(Available data begins)
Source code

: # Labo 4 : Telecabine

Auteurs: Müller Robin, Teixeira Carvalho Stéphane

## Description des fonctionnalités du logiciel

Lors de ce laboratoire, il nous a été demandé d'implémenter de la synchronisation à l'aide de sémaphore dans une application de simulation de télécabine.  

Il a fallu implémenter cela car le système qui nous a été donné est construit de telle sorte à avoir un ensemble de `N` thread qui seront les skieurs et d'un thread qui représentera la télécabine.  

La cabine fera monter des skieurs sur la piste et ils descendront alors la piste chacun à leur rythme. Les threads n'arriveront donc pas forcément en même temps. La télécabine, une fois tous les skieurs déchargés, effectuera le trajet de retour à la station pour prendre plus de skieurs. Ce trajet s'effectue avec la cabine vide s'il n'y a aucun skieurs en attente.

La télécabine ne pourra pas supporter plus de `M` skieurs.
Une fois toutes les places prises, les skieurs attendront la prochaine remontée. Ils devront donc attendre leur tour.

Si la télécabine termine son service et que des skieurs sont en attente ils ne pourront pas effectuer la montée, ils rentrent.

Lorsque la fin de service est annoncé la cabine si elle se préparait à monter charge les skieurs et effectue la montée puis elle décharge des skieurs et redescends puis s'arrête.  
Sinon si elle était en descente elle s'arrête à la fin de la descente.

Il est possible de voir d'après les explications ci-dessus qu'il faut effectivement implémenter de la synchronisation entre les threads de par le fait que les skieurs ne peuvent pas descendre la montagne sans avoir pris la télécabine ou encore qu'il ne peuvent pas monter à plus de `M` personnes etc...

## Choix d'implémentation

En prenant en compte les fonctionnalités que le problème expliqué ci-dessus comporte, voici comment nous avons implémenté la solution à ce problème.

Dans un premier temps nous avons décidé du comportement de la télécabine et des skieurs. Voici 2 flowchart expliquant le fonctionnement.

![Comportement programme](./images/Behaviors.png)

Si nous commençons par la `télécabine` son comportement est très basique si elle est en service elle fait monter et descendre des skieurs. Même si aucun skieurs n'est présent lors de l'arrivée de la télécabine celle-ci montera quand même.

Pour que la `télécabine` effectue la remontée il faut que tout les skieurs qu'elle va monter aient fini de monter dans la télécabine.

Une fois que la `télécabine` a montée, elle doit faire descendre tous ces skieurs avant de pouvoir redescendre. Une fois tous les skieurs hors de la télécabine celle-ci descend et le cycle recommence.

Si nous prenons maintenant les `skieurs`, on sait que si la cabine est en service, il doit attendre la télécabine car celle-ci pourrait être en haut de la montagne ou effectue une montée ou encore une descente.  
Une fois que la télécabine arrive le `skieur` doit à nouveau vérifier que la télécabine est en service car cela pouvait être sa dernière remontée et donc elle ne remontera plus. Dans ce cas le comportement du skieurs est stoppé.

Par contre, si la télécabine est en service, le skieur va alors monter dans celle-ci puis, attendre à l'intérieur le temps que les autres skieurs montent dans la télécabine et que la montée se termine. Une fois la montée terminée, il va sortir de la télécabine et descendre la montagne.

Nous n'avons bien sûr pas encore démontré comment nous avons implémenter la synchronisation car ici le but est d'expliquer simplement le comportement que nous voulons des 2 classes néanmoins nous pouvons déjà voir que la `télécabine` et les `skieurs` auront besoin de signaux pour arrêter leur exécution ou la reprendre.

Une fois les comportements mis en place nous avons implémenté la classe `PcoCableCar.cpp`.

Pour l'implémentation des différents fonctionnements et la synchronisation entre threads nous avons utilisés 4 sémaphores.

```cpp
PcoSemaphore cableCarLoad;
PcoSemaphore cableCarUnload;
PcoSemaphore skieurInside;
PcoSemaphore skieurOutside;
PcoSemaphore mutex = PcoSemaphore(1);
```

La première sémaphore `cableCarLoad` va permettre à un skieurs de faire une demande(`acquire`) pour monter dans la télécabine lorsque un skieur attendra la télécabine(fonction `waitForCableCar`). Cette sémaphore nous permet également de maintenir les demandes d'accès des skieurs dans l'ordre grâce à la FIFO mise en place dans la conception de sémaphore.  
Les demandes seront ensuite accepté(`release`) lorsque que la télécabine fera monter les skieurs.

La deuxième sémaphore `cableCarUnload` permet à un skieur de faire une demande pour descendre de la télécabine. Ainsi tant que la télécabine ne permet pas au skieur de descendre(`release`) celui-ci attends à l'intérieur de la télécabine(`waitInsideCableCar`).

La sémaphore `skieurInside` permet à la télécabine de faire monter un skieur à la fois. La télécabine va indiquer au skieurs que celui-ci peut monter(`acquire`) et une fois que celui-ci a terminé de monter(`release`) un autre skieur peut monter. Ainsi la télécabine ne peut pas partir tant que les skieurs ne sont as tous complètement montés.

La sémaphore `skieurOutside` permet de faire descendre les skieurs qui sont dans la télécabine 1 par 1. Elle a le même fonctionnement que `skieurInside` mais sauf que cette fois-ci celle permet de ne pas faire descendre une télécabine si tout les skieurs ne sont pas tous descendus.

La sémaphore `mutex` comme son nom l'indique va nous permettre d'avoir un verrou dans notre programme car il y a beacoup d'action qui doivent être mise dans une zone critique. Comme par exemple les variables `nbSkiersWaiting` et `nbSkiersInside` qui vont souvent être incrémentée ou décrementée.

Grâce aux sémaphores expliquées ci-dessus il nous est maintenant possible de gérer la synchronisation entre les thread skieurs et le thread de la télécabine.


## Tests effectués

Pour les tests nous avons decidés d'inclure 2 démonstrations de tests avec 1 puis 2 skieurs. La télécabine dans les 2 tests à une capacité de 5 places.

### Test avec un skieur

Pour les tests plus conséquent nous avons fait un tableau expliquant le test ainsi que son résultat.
(Available data ends)
Copy only the entries from the first line to the line with "Il a fallu implémenter", each exactly as it appears.

Source code

: # Labo 4 : Telecabine

Auteurs: Müller Robin, Teixeira Carvalho Stéphane

## Description des fonctionnalités du logiciel

Lors de ce laboratoire, il nous a été demandé d'implémenter de la synchronisation à l'aide de sémaphore dans une application de simulation de télécabine.  

Il a fallu implémenter cela car le système qui nous a été donné est construit de telle sorte à avoir un ensemble de `N` thread qui seront les skieurs et d'un thread qui représentera la télécabine.  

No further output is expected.